How's the index behavior compare to GCC's debug_names behavior under similar circumstances? Or llvm's behavior with a static (file-local) variable that's similarly optimized away?

GCC cannot produce .debug_names. In GNU Toolchain .debug_names is produced by GDB. I wrote the GDB .debug_names producer+consumer but it took a year before it got accepted and then I could+did already switch to LLDB. GDB .debug_names file format itself is correct but semantically it is wrong (it is now just a dump of GDB's internal ManualDWARFIndex). I planned to semantically fix it after the format producer+consumer gets accepted. For example one needs to fix .debug_names linkage name which is now in demangled form there, it should be mangled according to DWARF-5. Currently .debug_names is not in use, GDB still uses .gdb_index - that one is also produced post-compilation by gdb-add-index and not by GCC.

It's also producible from debug_gnu_pubnames/debug_gnu_pubtypes which are produced by GCC and Clang - which contains the same information, ostensibly at least.

My future plan is to make .debug_names format of LLVM+GDB compatible so that Linux OSes do not need to carry both .gdb_index and .debug_names.

Thanks for all the context/current state & certainly appreciate/look forward to that work.

LLVM does not produce N::i for an optimized-out variable:

(set -ex;echo 'namespace N { const int i=42; } int main(void) { return N::i; }'|clang -g -gdwarf-5 -gpubnames -O2 -fuse-ld=lld -flto -x c++ -;llvm-dwarfdump -debug-info -debug-names)
      String: 0x0000002c "i"
        Tag: DW_TAG_variable
      String: 0x00000030 "N"
        Tag: DW_TAG_namespace

Which is correct because such variable has no linkage name.

Not sure I follow - why would the absence/presence of a linkage name change whether the name should appear in the index? Oh, you mean 'i' does appear in the index, but its mangled name does not, OK.
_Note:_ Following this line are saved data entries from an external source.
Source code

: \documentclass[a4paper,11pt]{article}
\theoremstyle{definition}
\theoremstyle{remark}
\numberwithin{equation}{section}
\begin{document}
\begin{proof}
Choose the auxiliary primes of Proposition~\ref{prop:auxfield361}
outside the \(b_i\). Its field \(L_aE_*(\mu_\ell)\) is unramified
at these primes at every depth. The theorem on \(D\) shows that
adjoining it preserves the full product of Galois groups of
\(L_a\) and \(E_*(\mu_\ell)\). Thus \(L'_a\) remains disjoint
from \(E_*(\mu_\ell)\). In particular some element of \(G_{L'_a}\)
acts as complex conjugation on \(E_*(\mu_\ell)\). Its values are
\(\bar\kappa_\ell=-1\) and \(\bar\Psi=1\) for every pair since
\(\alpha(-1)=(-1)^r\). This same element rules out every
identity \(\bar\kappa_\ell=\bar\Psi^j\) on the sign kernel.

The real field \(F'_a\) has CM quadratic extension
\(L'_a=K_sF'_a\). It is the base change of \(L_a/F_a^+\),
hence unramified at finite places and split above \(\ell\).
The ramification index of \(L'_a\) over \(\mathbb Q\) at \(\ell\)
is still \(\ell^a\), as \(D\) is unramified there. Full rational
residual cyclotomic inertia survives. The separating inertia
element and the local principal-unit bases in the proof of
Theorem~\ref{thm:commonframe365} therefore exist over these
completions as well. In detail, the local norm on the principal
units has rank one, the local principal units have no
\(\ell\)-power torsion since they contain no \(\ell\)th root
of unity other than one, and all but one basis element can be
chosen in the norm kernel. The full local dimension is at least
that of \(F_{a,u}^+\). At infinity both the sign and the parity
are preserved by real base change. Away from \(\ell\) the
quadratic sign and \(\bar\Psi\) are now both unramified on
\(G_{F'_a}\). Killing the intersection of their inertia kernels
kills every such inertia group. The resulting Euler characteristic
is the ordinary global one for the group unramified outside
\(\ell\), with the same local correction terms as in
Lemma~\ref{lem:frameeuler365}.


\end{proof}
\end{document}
Unaware how DW_IDX_parent could be used for effective lookups, DWARF-5 spec does not describe it. This means N::i is missing in the index.

I think the spec does touch on it, perhaps not especially well:

The standard attributes are:
...
Parent debugging information entry, a reference to the index entry for the parent. This is represented as the offset of the entry relative to the start of the entry pool.
...
It is possible that an indexed debugging information entry has a parent that is not indexed (for example, if its parent does not have a name attribute). In such a case, a parent attribute may point to a nameless index entry (that is, one that cannot be reached from any entry in the name table), or it may point to the nearest ancestor that does have an index entry.
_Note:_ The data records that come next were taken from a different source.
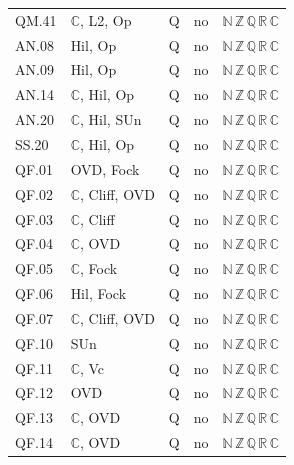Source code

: {\begin{longtable}{l p{6.8cm} c c l}
QM.41 & $\mathbb C$, \textsf{L2}, \textsf{Op} & Q & no & $\mathbb N\,\mathbb Z\,\mathbb Q\,\mathbb R\,\mathbb C$ \\
AN.08 & \textsf{Hil}, \textsf{Op} & Q & no & $\mathbb N\,\mathbb Z\,\mathbb Q\,\mathbb R\,\mathbb C$ \\
AN.09 & \textsf{Hil}, \textsf{Op} & Q & no & $\mathbb N\,\mathbb Z\,\mathbb Q\,\mathbb R\,\mathbb C$ \\
AN.14 & $\mathbb C$, \textsf{Hil}, \textsf{Op} & Q & no & $\mathbb N\,\mathbb Z\,\mathbb Q\,\mathbb R\,\mathbb C$ \\
AN.20 & $\mathbb C$, \textsf{Hil}, \textsf{SUn} & Q & no & $\mathbb N\,\mathbb Z\,\mathbb Q\,\mathbb R\,\mathbb C$ \\
SS.20 & $\mathbb C$, \textsf{Hil}, \textsf{Op} & Q & no & $\mathbb N\,\mathbb Z\,\mathbb Q\,\mathbb R\,\mathbb C$ \\
QF.01 & \textsf{OVD}, \textsf{Fock} & Q & no & $\mathbb N\,\mathbb Z\,\mathbb Q\,\mathbb R\,\mathbb C$ \\
QF.02 & $\mathbb C$, \textsf{Cliff}, \textsf{OVD} & Q & no & $\mathbb N\,\mathbb Z\,\mathbb Q\,\mathbb R\,\mathbb C$ \\
QF.03 & $\mathbb C$, \textsf{Cliff} & Q & no & $\mathbb N\,\mathbb Z\,\mathbb Q\,\mathbb R\,\mathbb C$ \\
QF.04 & $\mathbb C$, \textsf{OVD} & Q & no & $\mathbb N\,\mathbb Z\,\mathbb Q\,\mathbb R\,\mathbb C$ \\
QF.05 & $\mathbb C$, \textsf{Fock} & Q & no & $\mathbb N\,\mathbb Z\,\mathbb Q\,\mathbb R\,\mathbb C$ \\
QF.06 & \textsf{Hil}, \textsf{Fock} & Q & no & $\mathbb N\,\mathbb Z\,\mathbb Q\,\mathbb R\,\mathbb C$ \\
QF.07 & $\mathbb C$, \textsf{Cliff}, \textsf{OVD} & Q & no & $\mathbb N\,\mathbb Z\,\mathbb Q\,\mathbb R\,\mathbb C$ \\
QF.10 & \textsf{SUn} & Q & no & $\mathbb N\,\mathbb Z\,\mathbb Q\,\mathbb R\,\mathbb C$ \\
QF.11 & $\mathbb C$, \textsf{Vc} & Q & no & $\mathbb N\,\mathbb Z\,\mathbb Q\,\mathbb R\,\mathbb C$ \\
QF.12 & \textsf{OVD} & Q & no & $\mathbb N\,\mathbb Z\,\mathbb Q\,\mathbb R\,\mathbb C$ \\
QF.13 & $\mathbb C$, \textsf{OVD} & Q & no & $\mathbb N\,\mathbb Z\,\mathbb Q\,\mathbb R\,\mathbb C$ \\
QF.14 & $\mathbb C$, \textsf{OVD} & Q & no & $\mathbb N\,\mathbb Z\,\mathbb Q\,\mathbb R\,\mathbb C$ \\

\end{longtable}}
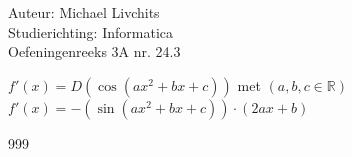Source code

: \documentclass[a4paper]{article}
\begin{document}
  
\noindent \large Auteur: Michael Livchits \\
\noindent \large Studierichting: Informatica\\
\noindent \large Oefeningenreeks 3A nr. 24.3\\

\medskip

\normalsize

$f'(x) = D\left(\cos(ax^2+bx+c)\right)$ met $(a,b,c \in \mathbb{R})$\\

$f'(x) = -(\sin(ax^2+bx+c))\cdot (2ax+b)$\\


\begin{thebibliography}{999}
\end{thebibliography}
\end{document}

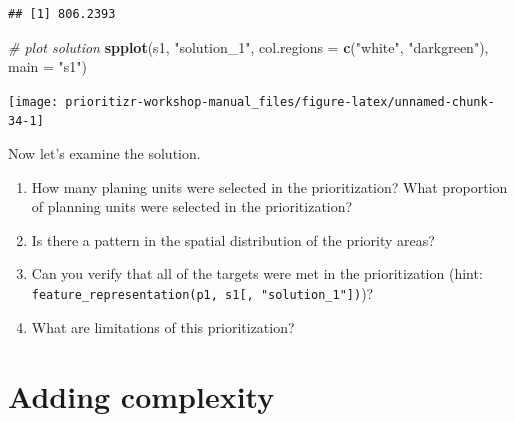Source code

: \documentclass[12pt,]{book}
\newenvironment{Shaded}{\begin{snugshade}}{\end{snugshade}}
\newcommand{\KeywordTok}[1]{\textcolor[rgb]{0.13,0.29,0.53}{\textbf{#1}}}
\newcommand{\DataTypeTok}[1]{\textcolor[rgb]{0.13,0.29,0.53}{#1}}
\newcommand{\DecValTok}[1]{\textcolor[rgb]{0.00,0.00,0.81}{#1}}
\newcommand{\StringTok}[1]{\textcolor[rgb]{0.31,0.60,0.02}{#1}}
\newcommand{\CommentTok}[1]{\textcolor[rgb]{0.56,0.35,0.01}{\textit{#1}}}
\newcommand{\OperatorTok}[1]{\textcolor[rgb]{0.81,0.36,0.00}{\textbf{#1}}}
\newcommand{\NormalTok}[1]{#1}
\providecommand{\tightlist}{%
  \setlength{\itemsep}{0pt}\setlength{\parskip}{0pt}}
\let\BeginKnitrBlock\begin \let\EndKnitrBlock\end
\begin{document}
\begin{Shaded}
\end{Shaded}

\begin{verbatim}
## [1] 806.2393
\end{verbatim}

\begin{Shaded}
\begin{Highlighting}[]
\CommentTok{# plot solution}
\KeywordTok{spplot}\NormalTok{(s1, }\StringTok{"solution_1"}\NormalTok{, }\DataTypeTok{col.regions =} \KeywordTok{c}\NormalTok{(}\StringTok{"white"}\NormalTok{, }\StringTok{"darkgreen"}\NormalTok{), }\DataTypeTok{main =} \StringTok{"s1"}\NormalTok{)}
\end{Highlighting}
\end{Shaded}

\begin{center}\texttt{[image: prioritizr-workshop-manual\_files/figure-latex/unnamed-chunk-34-1]} \end{center}

Now let's examine the solution.

\BeginKnitrBlock{rmdquestion}
\begin{enumerate}
\def\labelenumi{\arabic{enumi}.}
\tightlist
\item
  How many planing units were selected in the prioritization? What
  proportion of planning units were selected in the prioritization?
\item
  Is there a pattern in the spatial distribution of the priority areas?
\item
  Can you verify that all of the targets were met in the prioritization
  (hint:
  \texttt{feature\_representation(p1,\ s1{[},\ "solution\_1"{]})})?
\item
  What are limitations of this prioritization?
\end{enumerate}
\EndKnitrBlock{rmdquestion}

\section{Adding complexity}\label{adding-complexity}
\end{document}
So in theory the DW_IDX_parent would tell you that i is inside N. I guess if your consumer was trying to do lookup on N::i it would lookup N and i separately and for all the i you check their parent to see which i has the N as its parent.
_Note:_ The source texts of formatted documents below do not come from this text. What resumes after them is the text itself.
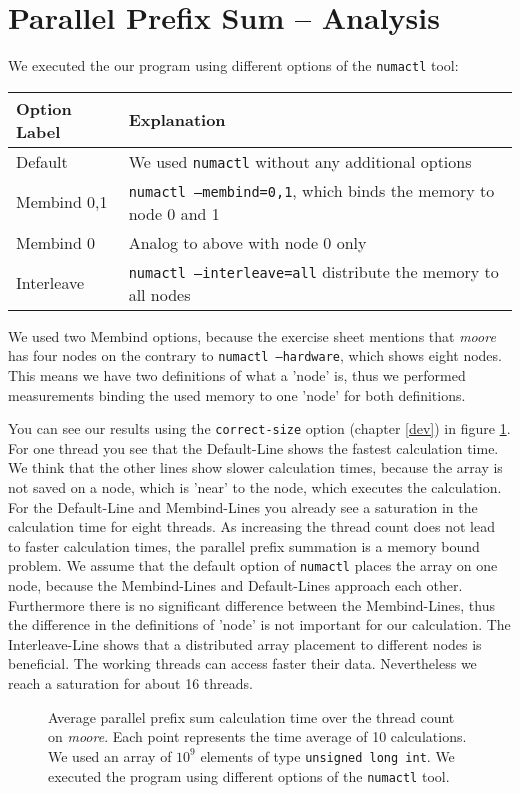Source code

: \documentclass[oneside,a4paper]{scrartcl}
\begin{document}
\section{Parallel Prefix Sum -- Analysis}
We executed the our program using different options of the \texttt{numactl} tool:
\begin{center}
\begin{tabular}{l|l}
Option Label & Explanation\\\hline
Default & We used \texttt{numactl} without any additional options\\
Membind 0,1 & \texttt{numactl --membind=0,1}, which binds the memory to node 0 and 1\\
Membind 0 & Analog to above with node 0 only\\
Interleave & \texttt{numactl --interleave=all} distribute the memory to all nodes
\end{tabular}
\end{center}
We used two Membind options, because the exercise sheet mentions that \emph{moore} has four
nodes on the contrary to \texttt{numactl --hardware}, which shows eight nodes.
This means we have two definitions of what a 'node' is, thus we performed measurements
binding the used memory to one 'node' for both definitions.

You can see our results using the \texttt{correct-size} option (chapter \ref{dev}) in figure \ref{plot}.
For one thread you see that the Default-Line shows the fastest calculation time. We think
that the other lines show slower calculation times, because the array is not saved on a
node, which is 'near' to the node, which executes the calculation. For the Default-Line and Membind-Lines
you already see a saturation in the calculation time for eight threads. As increasing the
thread count does not lead to faster calculation times, the parallel prefix summation is
a memory bound problem. 
We assume that the default option of \texttt{numactl} places the array on one node,
because the Membind-Lines and Default-Lines approach each other.
Furthermore there is no significant difference between the Membind-Lines, thus the
difference in the definitions of 'node' is not important for our calculation.
The Interleave-Line shows that a distributed array placement to
different nodes is beneficial. The working threads can access faster their data. Nevertheless
we reach a saturation for about 16 threads.

\begin{figure}
	\centering
	\caption{Average parallel prefix sum calculation time over the thread count on \emph{moore}. Each point represents
		the time average of 10 calculations. We used an array of $10^9$ elements of type \texttt{unsigned long int}.
		We executed the program using different options of the \texttt{numactl} tool.}
	\label{plot}
\end{figure}
\end{document}

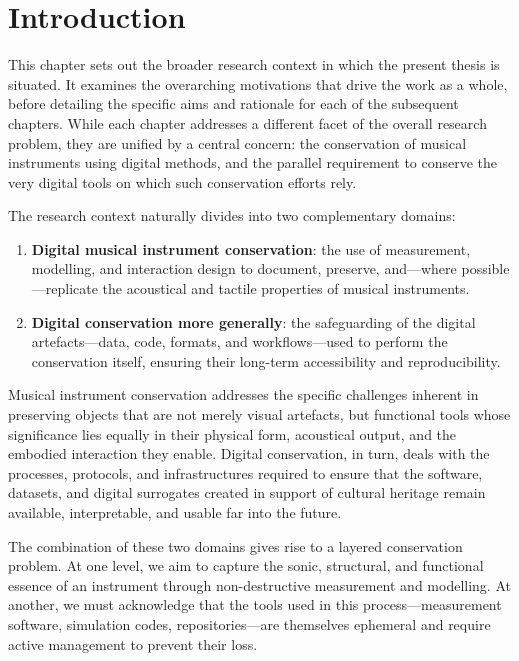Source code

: \section{Introduction}

This chapter sets out the broader research context in which the present thesis is situated. It examines the overarching motivations that drive the work as a whole, before detailing the specific aims and rationale for each of the subsequent chapters. While each chapter addresses a different facet of the overall research problem, they are unified by a central concern: the conservation of musical instruments using digital methods, and the parallel requirement to conserve the very digital tools on which such conservation efforts rely.

The research context naturally divides into two complementary domains:

\begin{enumerate}
    \item \textbf{Digital musical instrument conservation}: the use of measurement, modelling, and interaction design to document, preserve, and—where possible—replicate the acoustical and tactile properties of musical instruments.
    \item \textbf{Digital conservation more generally}: the safeguarding of the digital artefacts—data, code, formats, and workflows—used to perform the conservation itself, ensuring their long-term accessibility and reproducibility.
\end{enumerate}

Musical instrument conservation addresses the specific challenges inherent in preserving objects that are not merely visual artefacts, but functional tools whose significance lies equally in their physical form, acoustical output, and the embodied interaction they enable. Digital conservation, in turn, deals with the processes, protocols, and infrastructures required to ensure that the software, datasets, and digital surrogates created in support of cultural heritage remain available, interpretable, and usable far into the future.

The combination of these two domains gives rise to a layered conservation problem. At one level, we aim to capture the sonic, structural, and functional essence of an instrument through non-destructive measurement and modelling. At another, we must acknowledge that the tools used in this process—measurement software, simulation codes, repositories—are themselves ephemeral and require active management to prevent their loss.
Guessing that's not implemented in LLVM as yet.

GDB does produce N::i but that is not mangled and therefore invalid according to the DWARF-5 spec:

(set -ex;echo 'namespace N { const int i=42; } int main(void) { return N::i; }'|g++ -g -O2 -x c++ -;gdb-add-index -dwarf-5 ./a.out;llvm-dwarfdump -debug-info -debug-names)
      String: 0x00000067 "N::i" // invalid as it should have been mangled but then this variable does not have linkage name
        Tag: DW_TAG_variable
      String: 0x00000070 "N"
        Tag: DW_TAG_typedef // that should be DW_TAG_namespace but GDB IR is insufficient for that
// missing entry for "i"

Coming back to the spec I don't think the spec agrees with the claim that a DW_TAG_variable without a DW_AT_location should have an entry. The spec says:

DW_TAG_variable debugging information entries with a DW_AT_location attribute that includes a DW_OP_addr or DW_OP_form_tls_address operator are included; otherwise, they are excluded.

So it seems like the example shouldn't have an entry, according to the spec. Perhaps that's a mistake, and it should apply? I guess these names are present in the gdb_index, even when the variable doesn't have a location?

& the bit about linkage names seems to only be applied to subprograms, not variables - perhaps that's a mistake and it should apply to both.